WHAT IS EXPECTED: Find the lines below that contain the word "export" and count them. Only the number should be given.

TASK INPUTS:
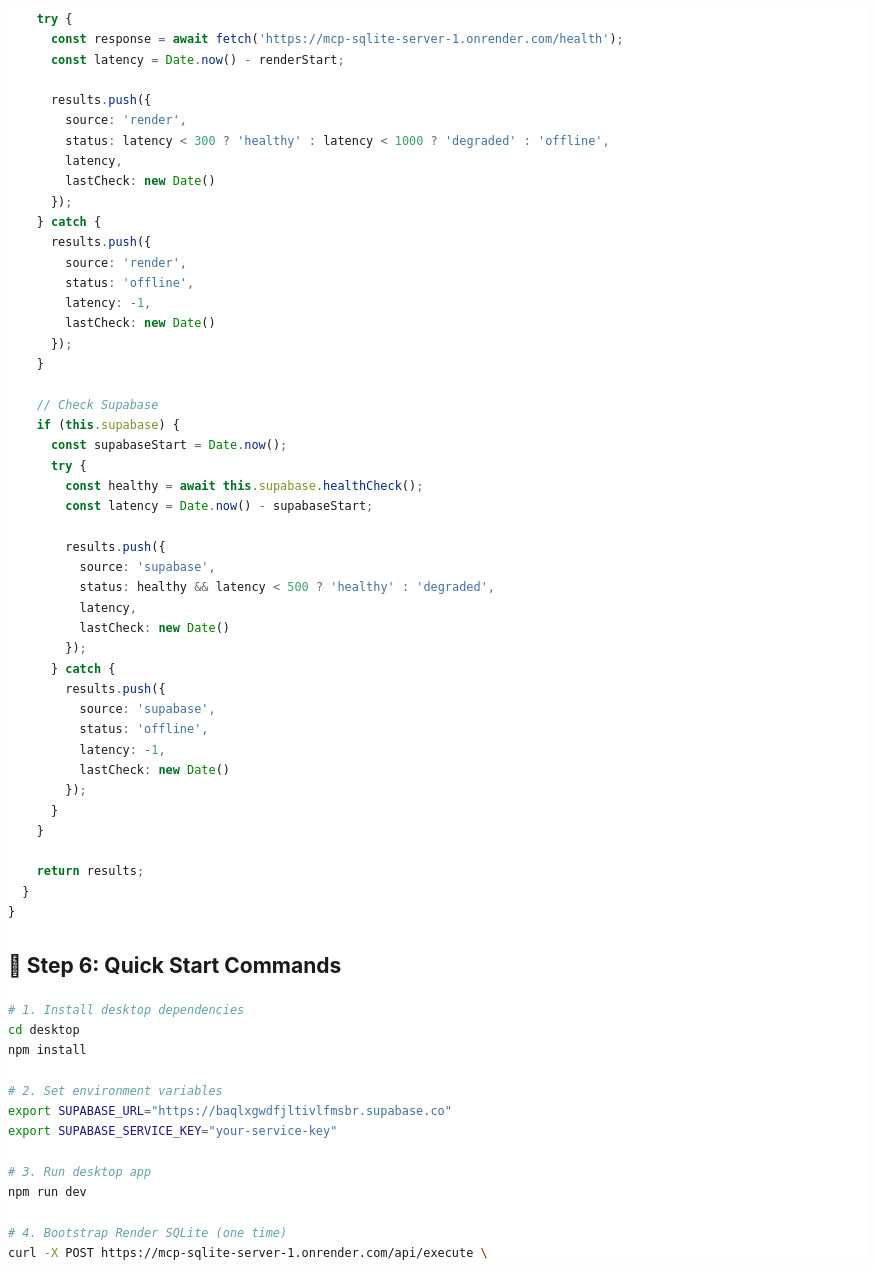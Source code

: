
 ```typescript
    try {
      const response = await fetch('https://mcp-sqlite-server-1.onrender.com/health');
      const latency = Date.now() - renderStart;
      
      results.push({
        source: 'render',
        status: latency < 300 ? 'healthy' : latency < 1000 ? 'degraded' : 'offline',
        latency,
        lastCheck: new Date()
      });
    } catch {
      results.push({
        source: 'render',
        status: 'offline',
        latency: -1,
        lastCheck: new Date()
      });
    }
    
    // Check Supabase
    if (this.supabase) {
      const supabaseStart = Date.now();
      try {
        const healthy = await this.supabase.healthCheck();
        const latency = Date.now() - supabaseStart;
        
        results.push({
          source: 'supabase',
          status: healthy && latency < 500 ? 'healthy' : 'degraded',
          latency,
          lastCheck: new Date()
        });
      } catch {
        results.push({
          source: 'supabase',
          status: 'offline',
          latency: -1,
          lastCheck: new Date()
        });
      }
    }
    
    return results;
  }
}
```

## 🚀 Step 6: Quick Start Commands

```bash
# 1. Install desktop dependencies
cd desktop
npm install

# 2. Set environment variables
export SUPABASE_URL="https://baqlxgwdfjltivlfmsbr.supabase.co"
export SUPABASE_SERVICE_KEY="your-service-key"

# 3. Run desktop app
npm run dev

# 4. Bootstrap Render SQLite (one time)
curl -X POST https://mcp-sqlite-server-1.onrender.com/api/execute \
```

EXPECTED ANSWER: 2